2025/8/26 Incident Report: Abnormal Behavior During zbpack Redeployments

PanPan

Recently, due to the deprecation of the existing zbpack v1 infrastructure, Zeabur has been rolling out the next-generation build system (zbpack v2) to all users. We are aware that this migration introduced certain compatibility issues. This post explains the reasons, how we addressed them, and how you can mitigate the issues if you encounter them.

Why roll out the next-generation build system to everyone?

Here is how the build infrastructure behind Zeabur works:

zbpack structure

Registry v1 was built using the distribution/distribution registry. A number of issues with it prompted us to migrate to a self-designed registry v2:

  • Early on, each build machine came with its own registry (one registry per build machine). These machines were short‑lived, and there wasn’t a good way to restrict containers to only talk to their own machine’s registry. Occasionally the registry exited before the build container, causing builds to fail (retries weren’t very effective).
  • Later, we moved registries to longer‑lived machines and had build containers connect to a load‑balanced registry. However, when writing image manifests, the registry handling blob uploads might not have finished uploading yet, or Cloudflare R2 lagged in updating, leading the registry to return blob unknown and reject the manifest. As a result, images couldn’t be pulled at startup.
  • Additionally, distribution/distribution favors global blob deduplication, which prevents us from knowing which blobs are unused without reading all manifests. The official garbage collection tool requires stop‑the‑world downtime. At Zeabur’s registry scale this was unworkable, causing a huge accumulation of blobs in R2 and severe performance issues.
  • Many users also reported extremely slow upload speeds via registry v1.
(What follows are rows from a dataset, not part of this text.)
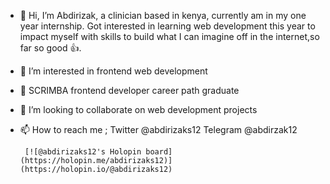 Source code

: - 👋 Hi, I’m Abdirizak, a clinician based in kenya, currently am in my one year internship. Got interested in learning web development this year to impact myself with skills to build what I can imagine off in the internet,so far so good 👍.
- 👀 I’m interested in frontend web development
- 🌱 SCRIMBA frontend developer career path graduate
- 💞️ I’m looking to collaborate on web development projects
- 📫 How to reach me ;
      Twitter   @abdirizaks12
       Telegram @abdirzak12
  
       [![@abdirizaks12's Holopin board](https://holopin.me/abdirizaks12)](https://holopin.io/@abdirizaks12)

<!---
Abdirizaks12/Abdirizaks12 is a ✨ special ✨ repository because its `README.md` (this file) appears on your GitHub profile.
You can click the Preview link to take a look at your changes.
--->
We designed registry v2 to build OCI images and push them directly to an R2 bucket, then use Cloudflare Workers to expose a read‑only Pull API that maps the bucket’s OCI image layout to the OCI Distribution Specification. This dramatically improves performance, maximizes multipart upload efficiency, and avoids many registry‑related issues. At the same time, we scope blob deduplication within each repository, so deleting a repository allows us to GC its blobs—greatly simplifying operations without stop‑the‑world downtime.

However, as you can see, the push flow changed significantly in registry v2. This has already been implemented in zbpack v2, but zbpack v1’s complex push process and heavy reliance on the buildkit CLI for image building made porting difficult. For roughly the past month, projects still on zbpack v1 continued to build against registry v1, and we only switched them to zbpack v2 manually when users reported zbpack v1 failing to start.

As registry v1 became increasingly overloaded and error‑prone, and related support tickets surged, we had to consider moving the image‑handling part of zbpack v1 to zbpack v2.

Why did the new build system have so many issues?

Sharp‑eyed developers may have noticed that the zbpack (v1) GitHub repo was un‑archived and received many Dockerfile‑related updates. In fact, this was preparation for the compatibility layer that bridges zbpack v1 to zbpack v2.

We wanted to keep zbpack v1’s Dockerfile generation capability but switch to zbpack v2 for the actual build after the Dockerfile is produced. Therefore, we exposed v1’s Dockerfile generation as a public function, had the build service call it to generate a Dockerfile, and then passed that to the build machines running zbpack v2.

zbpack migration plan

However, zbpack v1 was originally designed to run on build machines, so many parts needed to be implemented or adapted:

  • zbpack v1 depends on many environment variables, but we cannot change the build service’s environment variables.
  • zbpack v1 was designed as a one‑shot CLI. Directly wiring it to the build service could trigger internal panic logic.
  • The build machines behind zbpack v1 passed many specialized parameters to zbpack v1; we had to re‑implement each of these in the compatibility layer.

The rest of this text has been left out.